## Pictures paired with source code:
==*==
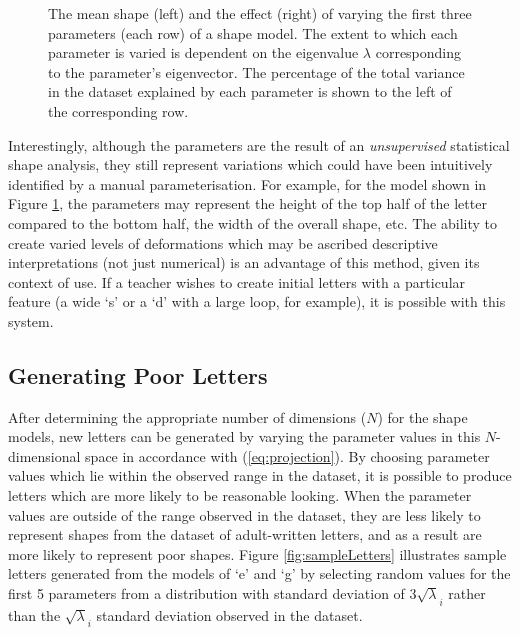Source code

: \documentclass{sig-alternate}
\begin{document}
\begin{figure}[thpb]
\centering
{}
\caption[The mean shape and the effect of varying the first three parameters of
the shape model derived from PCA from the dataset of print `s'
shapes.]{\label{fig:deviations_sPrint}The mean shape (left) and the effect
    (right) of varying the first three parameters (each row) of a shape model.
     The extent to which each
parameter is varied is dependent on the eigenvalue $\lambda$ corresponding to
the parameter's eigenvector. The percentage of the total variance in the dataset
explained by each parameter is shown to the left of the corresponding row. }

\end{figure}

Interestingly, although the parameters are the result of an \emph{unsupervised}
statistical shape analysis, they still represent variations which could have
been intuitively identified by a manual parameterisation. For example, for the
model shown in Figure \ref{fig:deviations_sPrint}, the parameters may represent
the height of the top half of the letter compared to the bottom half, the width
of the overall shape, etc. The ability to create varied levels of deformations
which may be ascribed descriptive interpretations (not just numerical) is an
advantage of this method, given its context of use. If a teacher wishes to
create initial letters with a particular feature (a wide `s' or a `d' with a
large loop, for example), it is possible with this system. 


\subsection{Generating Poor Letters}

After determining the appropriate number of dimensions ($N$) for the shape
models, new letters can be generated by varying the parameter values in this
$N$-dimensional space in accordance with (\ref{eq:projection}). By choosing
parameter values which lie within the observed range in the dataset, it is
possible to produce letters which are more likely to be reasonable looking.
When the parameter values are outside of the range observed in the dataset, they
are less likely to represent shapes from the dataset of adult-written letters, 
and as a result are more likely to represent poor shapes.
Figure \ref{fig:sampleLetters} illustrates sample letters generated from the
models of `e' and `g' by selecting random values for the first 5 parameters 
from a distribution with
standard deviation of $3\sqrt\lambda_i$ rather than the $\sqrt\lambda_i$
standard deviation observed in the dataset.
\end{document}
==*==
## What this task involves:
Show the lines where the word "create" appears in the entries.

## Exercise solution:
of the overall shape, etc. The ability to create varied levels of deformations
create initial letters with a particular feature (a wide `s' or a `d' with a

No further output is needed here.